To the extent that’s even arguably true—at least, after Mirri Maz Duur in S1 (the negative results of which are the impetus for the one Stark example of Dany’s character development)—it was directly tied to a belief that she was loved (either personally or as a leader by the masses or, most often, both) and that acting otherwise would undermine that—a factor which very much was not at play in the attack on King's Landing.
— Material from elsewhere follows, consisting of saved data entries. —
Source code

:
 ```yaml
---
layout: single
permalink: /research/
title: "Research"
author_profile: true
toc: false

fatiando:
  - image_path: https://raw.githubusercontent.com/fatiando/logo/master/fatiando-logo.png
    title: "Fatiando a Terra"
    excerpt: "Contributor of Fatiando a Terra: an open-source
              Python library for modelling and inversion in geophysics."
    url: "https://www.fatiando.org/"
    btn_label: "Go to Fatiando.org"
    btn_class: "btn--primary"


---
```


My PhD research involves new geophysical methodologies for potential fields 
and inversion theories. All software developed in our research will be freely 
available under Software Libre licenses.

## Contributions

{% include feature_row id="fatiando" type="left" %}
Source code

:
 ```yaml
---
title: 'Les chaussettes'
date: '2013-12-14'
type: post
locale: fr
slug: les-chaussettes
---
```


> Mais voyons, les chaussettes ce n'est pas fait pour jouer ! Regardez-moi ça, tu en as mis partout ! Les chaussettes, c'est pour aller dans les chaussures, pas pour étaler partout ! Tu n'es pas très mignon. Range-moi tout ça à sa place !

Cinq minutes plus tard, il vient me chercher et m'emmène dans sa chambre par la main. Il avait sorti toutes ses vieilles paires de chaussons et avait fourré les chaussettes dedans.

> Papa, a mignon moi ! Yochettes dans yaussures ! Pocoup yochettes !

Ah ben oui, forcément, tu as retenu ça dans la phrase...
And she's made very clear since very early on (though it's clear her practical expectation that this duty would be fulfilled has evolved over time) that she feels the masses of Westeros (and therefore those of King's Landing) do owe her a duty of loyalty that they betray by obedience to anyone else. It also made clear that her relative restraint was due to the restraining influence of a particular set of advisers and allies, all of whom were either dead or seen as betrayers (the latter—and in one case also the former as a direct result—in a couple key cases in part largely because their confidence in their ability to continue to restrain her impulses was slipping for reasons clearly shown in the narrative) by the time of the attack on King's Landing.